After much persuasion, we talked our parents into letting us ride our horses to Cedar Mountain. Two adults would join us—one to ride with us, the other to drive a truck to a designated camping area carrying our bed rolls, food, and hay for the horses.
We arrived at our campsite at dusk and started to prepare for the night. I remembered the instructions given to me by my parents. They had taught me how to tie up my horse to a strong live tree; how to leave the rope just loose enough for him to feed from the ground, but not so loose that the horse might step over the rope. I also remembered them telling me, “Never eat your dinner until your animals have been fed.”
Everyone took care of his own horse before turning his attention to his own needs—everyone, that is, except one. In haste to fix his dinner, my friend Billy tied his horse to a small dead tree and hurried off to the campfire. By the time we finished our duties, it was dark. Billy finished his dinner and then turned his attention to his horse. When he approached his horse in the dark, the horse spooked. Billy then made the fatal mistake of striking a match too close to the horse’s face. The horse reared back and pulled the dead tree from the ground. The tree, attached to the rope, hit the horse, which sent him off on a dead run. I will never forget the sound of that horse running into the darkness and the crashing of the tree he dragged behind him. The noise continued for 10 to 15 seconds, and then there was silence … followed by a loud crash.

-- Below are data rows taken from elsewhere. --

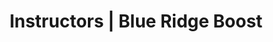 ---
title: "Instructors | Blue Ridge Boost"
page_title: "Blue Ridge Boost Instructors"
# meta description
description: "Dedicated intructors teach computer coding, robotics, math, and computer science."
draft: false
# content section
section: "instructors"

owner:
  enable : true
  name: "Nora Evans"
  role: "Founder and CEO. Coding, robotics and math teacher."
  photo: "/images/instructors/evansnora.png"
  bio: "Nora is originally from Bucharest, Romania and earned a B.Sc. in Computer Science at the Polytechnic University of Bucharest. Nora moved to Charlottesville in the Fall of 2004 to pursue graduate school at the University of Virginia, where she earned a Master's in Computer Science in 2006, a Master of Science in Mathematics in 2014, and a Master of Teaching in 2022. Nora [published serveral research articles in computer science](https://scholar.google.com/citations?user=BTsjtmgAAAAJ&hl=en&oi=ao) and has several years of industry experience as a software developer. Nora has extensive teaching experience as Lecturer in the Mathematics Department at UVA, Algebra teacher at Peabody School, math student-teacher at Monticello High School, teaching and research assistant in the Computer Science Department at UVA.
  
  At Blue Ridge Boost, Nora selects and develops class content, coaches the robotics competition teams, teaches advanced math and computer science classes, and tutors students in math and computer science.
  "

coordinator:
  enable : true
  name: "Ransford Dunu"
  role: "Manager. Coding and robotics."
  photo: "/images/instructors/ransford.png"
  bio: "Ransford is originally from Koforidua, Ghana. He moved to Charlottesville, Virginia with his parents as an infant. Currently, Ransford is working towards an Associate's Degree in Mechanical Engineering with a minor in Computer Science.
  
  Ransford has experience in teaching teens and kids how to code. Through NSBE (National Society of Black Engineers) and Mrs. Early from Albemarle High School, Ranford taught middle schoolers to code a Sphero bots. He helped students to understand critical thinking and problem-solving skills to be able to guide the Sphero out of not just one maze but an array of mazes with the same code.
  
  At Blue Ridge Boost, Ransford teaches coding and robotics classes for elementary and middle school students both in classes and camp. Ransford also serves as coordinator for camps.
  "

instructors:
- enable : true
  name: "Saumya Sharma"
  role: "Coding and robotics teacher."
  photo: "/images/instructors/saumya.png"
  bio: "Saumya is a 4th year at the University of Virginia working towards a degree in Global Public Health and a minor in Computer Science. As a member of the community, Saumya has valued tutoring and working with students as a way to help bring the community forward by being involved in it. Saumya was on a FIRST Tech Challenge (FTC) robotics team for 3 years and has continued her appreciation for Computer Science during my time at UVA.

  At Blue Ridge Boost, Saumya coaches the FLL Challenge Team and teaches the Vex IQ robotics classes."

- enable : false
  name: "Christina Fowler"
  role: "Lead camp instructor ages 8 and 9. Coding and math teacher. Math tutor."
  photo: "/images/instructors/christina.png"
  bio: "Christina is from Northern Virginia and graduated from JMU with my Master's in Teaching. Christina taught 3rd grade for the past 5 years and is joining Walker Upper Elementary as a fifth grade teacher. 

    At Blue Ridge Boost, Christina teaches coding, math, and robotics to elementary school students."
    
- enable : false
  name : "Akhil Marri"
  photo: "/images/instructors/akhil.png"
  role: "Lead Instructor Camp Ages 10 to 13. Coding and robotics teacher."
  bio: "Akhil is from Charlottesville, Virginia, and will be attending Stanford this fall to work towards a degree in Mechanical or Electrical Engineering. With a background as an Eagle Scout, Akhil honed his skills in teaching and mentoring, particularly with younger individuals and teenagers. Akhil has a passion for STEM and more specifically robotics. During high school, Akhil founded an FTC team where his role as co-captain and Engineering Lead propelled the team to be ranked #1 in Virginia.

  At Blue Ridge Boost, Akhil teaches advanced robotics and coding classes and lead the camp for ages ten to thirteen. Akhil is integral to our efforts to launch the FTC and Aerial Robotics teams."

- enable : true
  name: "Scarlett Morse"
  role: "Camp Instructor. Coding and Robotics teacher."
  photo:  "/images/instructors/scarlett.png"
  bio: "Scarlett lived in Pennsylvania, Virginia, and France, and graduated in 2024 from Albemarle High School, the Math, Engineering, and Science Academy. Scarlett is currently a student at the University of Virginia. Scarlett plans to study math and computer science, environmental science, political science, and French. 
  
  Scartlet runs Mathemagicians, a math club at the Northside Library for teens interested in STEM. Scarlett also completed  an internship at a pharmacy in Arzens, France working with a shelf-stocking robot. Whether tutoring peers and neighbors in math or tinkering with 3D printers and welding equipment, Scarlett loves sharing her interest in technology and science with others!"

- enable : false
  name: "Carter Earles"
  role: "Camp Instructor, ages 10 to 13. Coding and Robotics teacher."
  photo:  "/images/instructors/carter.png"
  bio: "Carter was born in Charlottesville and lived here his entire life. Carter is a junior at Albemarle High School and attends Center 1 for game design. Center 1 is a small school where career-specific courses are taught. At Albemarle, Carter plays tenor saxophone in the marching band, jazz band, and sax choir. Carter is also a programmer at Cavelier Robotics and am in the Albemarle Key Club. Some of Carter's greatest areas of interest are programming, game development, machine learning, and evolutionary algorithms. Carter also really enjoy math and how it is applied to describe various systems in nature. Carter also loves sharing my passion for STEM through various events such as Girls Geek Day, STEM Night, and now, Blue Ridge Boost!"

- enable : false
  name: "Tracey Dunu"
  role: "Camp Instructor"
  photo:  "/images/instructors/nophoto.png"
  bio: ""

---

One of the adults had run after the horse and was first to reach him. We grabbed our flashlights and followed. After searching in the dark, we found the horse at the bottom of a 50-foot cliff. As long as I live, I will clearly remember watching that horse die.
We were a group of solemn boys as we worked our way up the cliff and returned to camp that night. Each one quickly and quietly bedded down. All that could be heard throughout the night was Billy’s sobbing and the rustling of nervous horses that seemed to sense what had happened. It was a very long night.
That experience became a life-changing moment. As I lay in my bed gazing at the millions of stars in the heavens, the events of the day passed through my mind. I began thinking about the advice my parents had given me as I was growing up. Suddenly it all began to make sense. I had come to a point in my life where I was responsible for my actions. The decisions I was making now not only affected me but those around me. I began to see that the results of my disobedience could be disastrous, especially to those who depended on me. My mother had entrusted me with her treasured horse. How grateful I was that I had been obedient to her instructions.
As each of us experiences life-altering events, such as my experience as a young cowboy, we need to not only learn to be obedient to God’s laws but also to obey the teachings of inspired and caring parents, teachers, and Church leaders. How obedient we become will determine not only the degree of freedom, happiness, and peace we enjoy in this life but also the attainment of the promises of eternal life in the world to come.